We all remember the tension of 2000. Clinton's impeachment had saddled Gore in the race against George Bush, and internal polls showed that Clinton hurt as much as helped on the campaign trail. As a result, he didn't do much because Gore's team was so concerned about it.

In fact, Gore didn't win Clinton's Arkansas that year. True, Gore didn't win his own Tennessee, either, but it was becoming more Republican by then. Of the two states, there is general consensus that Clinton could more easily have delivered Arkansas for his would-be successor. Those six electoral votes alone would have given Gore the election, even with conceding Florida to Bush.

There seemed to be some antagonism between the two men for years afterward, although both denied it. In 2008, Gore notably didn't endorse Hillary, but at least remained neutral and didn't endorse her main opponent until primary season was over.

Against this backdrop, Gore was the first person Clinton greeted when he walked off the plane in Los Angeles with the two American journalists who work for the former vice-president's "Current TV." The two men shared a bear hug that actually lasted a while, complete with back rub. It was meaningful.

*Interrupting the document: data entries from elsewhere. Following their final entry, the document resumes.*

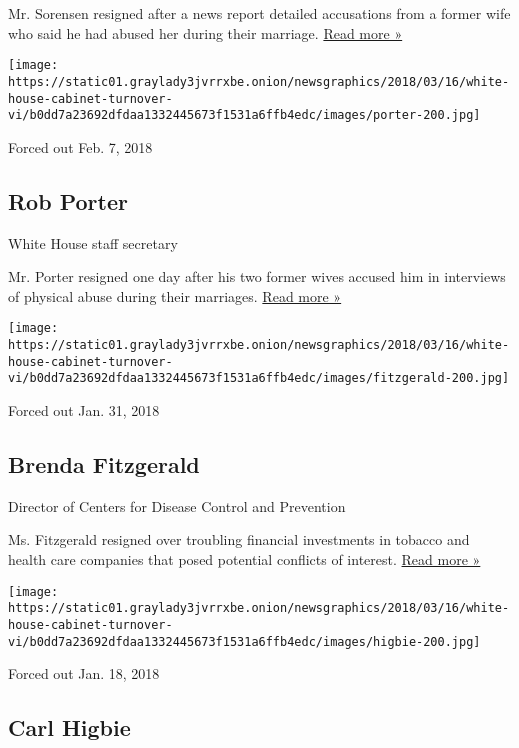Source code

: Mr. Sorensen resigned after a news report detailed accusations from a
former wife who said he had abused her during their marriage.
\href{https://www.nytimes3xbfgragh.onion/2018/02/09/us/politics/david-sorensen-trump-abuse.html}{Read
more »}

\texttt{[image: https://static01.graylady3jvrrxbe.onion/newsgraphics/2018/03/16/white-house-cabinet-turnover-vi/b0dd7a23692dfdaa1332445673f1531a6ffb4edc/images/porter-200.jpg]}

Forced out Feb. 7, 2018

\hypertarget{rob-porter}{%
\subsection{Rob Porter}\label{rob-porter}}

White House staff secretary

Mr. Porter resigned one day after his two former wives accused him in
interviews of physical abuse during their marriages.
\href{https://www.nytimes3xbfgragh.onion/2018/02/07/us/politics/rob-porter-resigns-abuse-white-house-staff-secretary.html}{Read
more »}

\texttt{[image: https://static01.graylady3jvrrxbe.onion/newsgraphics/2018/03/16/white-house-cabinet-turnover-vi/b0dd7a23692dfdaa1332445673f1531a6ffb4edc/images/fitzgerald-200.jpg]}

Forced out Jan. 31, 2018

\hypertarget{brenda-fitzgerald}{%
\subsection{Brenda Fitzgerald}\label{brenda-fitzgerald}}

Director of Centers for Disease Control and Prevention

Ms. Fitzgerald resigned over troubling financial investments in tobacco
and health care companies that posed potential conflicts of interest.
\href{https://www.nytimes3xbfgragh.onion/2018/01/31/health/cdc-brenda-fitzgerald-resigns.html}{Read
more »}

\texttt{[image: https://static01.graylady3jvrrxbe.onion/newsgraphics/2018/03/16/white-house-cabinet-turnover-vi/b0dd7a23692dfdaa1332445673f1531a6ffb4edc/images/higbie-200.jpg]}

Forced out Jan. 18, 2018

\hypertarget{carl-higbie}{%
\subsection{Carl Higbie}\label{carl-higbie}}

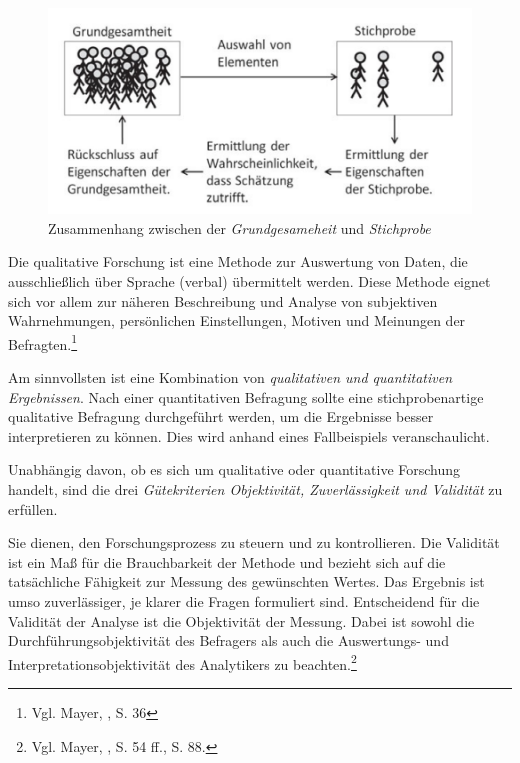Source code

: \begin{figure}[h]
    \centering
    \includegraphics[width=1\textwidth]{images/zsmhGrundStich}
    \caption{Zusammenhang zwischen der \textit{Grundgesameheit} und \textit{Stichprobe}}
    \label{fig:GrundgesamtheitStichprobe}
\end{figure}

Die qualitative Forschung ist eine Methode zur Auswertung von Daten, die ausschließlich über Sprache (verbal) übermittelt
werden. Diese Methode eignet sich vor allem zur näheren Beschreibung und Analyse von subjektiven Wahrnehmungen, persönlichen
Einstellungen, Motiven und Meinungen der Befragten.\footnote{Vgl. Mayer, \cite{Interview und schriftliche Befragung}, S. 36}

Am sinnvollsten ist eine Kombination von \textit{qualitativen und quantitativen Ergebnissen}. Nach einer quantitativen
Befragung sollte eine stichprobenartige qualitative Befragung durchgeführt werden, um die Ergebnisse besser interpretieren
zu können. Dies wird anhand eines Fallbeispiels veranschaulicht.

Unabhängig davon, ob es sich um qualitative oder quantitative Forschung handelt, sind die drei \textit{Gütekriterien
Objektivität, Zuverlässigkeit und Validität} zu erfüllen.

Sie dienen, den Forschungsprozess zu steuern und zu kontrollieren. Die Validität ist ein Maß für die Brauchbarkeit der
Methode und bezieht sich auf die tatsächliche Fähigkeit zur Messung des gewünschten Wertes. Das Ergebnis ist umso zuverlässiger,
je klarer die Fragen formuliert sind. Entscheidend für die Validität der Analyse ist die Objektivität der Messung. Dabei
ist sowohl die Durchführungsobjektivität des Befragers als auch die Auswertungs- und Interpretationsobjektivität des
Analytikers zu beachten.\footnote{Vgl. Mayer, \cite{Interview und schriftliche Befragung}, S. 54 ff., S. 88.}

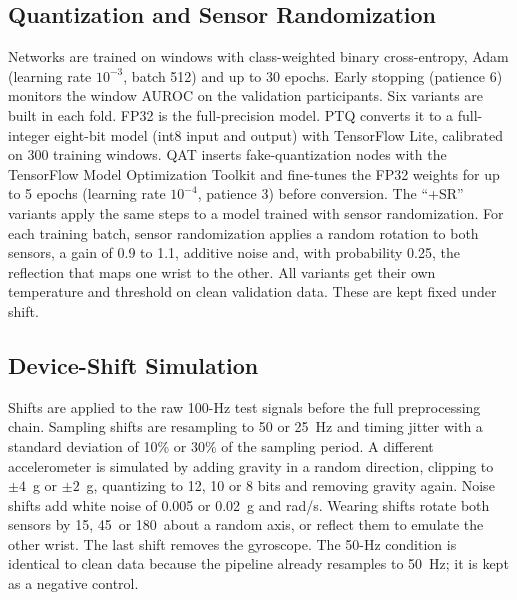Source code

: \documentclass[journal,twoside,web]{ieeecolor}
\begin{document}
\subsection{Quantization and Sensor Randomization}
Networks are trained on windows with class-weighted binary cross-entropy, Adam (learning rate $10^{-3}$, batch 512) and up to 30 epochs. Early stopping (patience 6) monitors the window AUROC on the validation participants. Six variants are built in each fold. FP32 is the full-precision model. PTQ converts it to a full-integer eight-bit model (int8 input and output) with TensorFlow Lite, calibrated on 300 training windows. QAT inserts fake-quantization nodes with the TensorFlow Model Optimization Toolkit and fine-tunes the FP32 weights for up to 5 epochs (learning rate $10^{-4}$, patience 3) before conversion. The ``+SR'' variants apply the same steps to a model trained with sensor randomization. For each training batch, sensor randomization applies a random rotation to both sensors, a gain of 0.9 to 1.1, additive noise and, with probability 0.25, the reflection that maps one wrist to the other. All variants get their own temperature and threshold on clean validation data. These are kept fixed under shift.

\subsection{Device-Shift Simulation}
Shifts are applied to the raw 100-Hz test signals before the full preprocessing chain. Sampling shifts are resampling to 50 or 25~Hz and timing jitter with a standard deviation of 10\% or 30\% of the sampling period. A different accelerometer is simulated by adding gravity in a random direction, clipping to $\pm4$~g or $\pm2$~g, quantizing to 12, 10 or 8 bits and removing gravity again. Noise shifts add white noise of 0.005 or 0.02~g and rad/s. Wearing shifts rotate both sensors by 15\textdegree, 45\textdegree\ or 180\textdegree\ about a random axis, or reflect them to emulate the other wrist. The last shift removes the gyroscope. The 50-Hz condition is identical to clean data because the pipeline already resamples to 50~Hz; it is kept as a negative control.
\end{document}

Of course, unlike Gore, New Mexico Governor Bill Richardson did make an endorsement in the '08 primary, and it wasn't Hillary. This came just six weeks after her husband had watched the Super Bowl with Richardson at the governor's mansion in Santa Fe. In his second term, President Clinton had named Richardson U.N. Ambassador and then Secretary of Energy. That, as they say, was then.

Maureen Dowd notes in her Wednesday NY Times column that as the drama played out yesterday in North Korea, "Richardson, labeled 'Judas' by James Carville after he endorsed Barack Obama in the campaign, was reduced to the supporting role of CNN commentator."

To his credit, Richardson was no doubt helpful leading up to this latest mission, having made several trips there himself. He must have provided insight into dealing with the Kim Jong-il regime.

Kudos to the Obama administration and all who quietly midwifed this effort. After Bush put the kibosh on direct dealings with North Korea, leading to eight long years of failure to stop its nuclear ambitions, it's good to see the art of realpolitik take center stage again.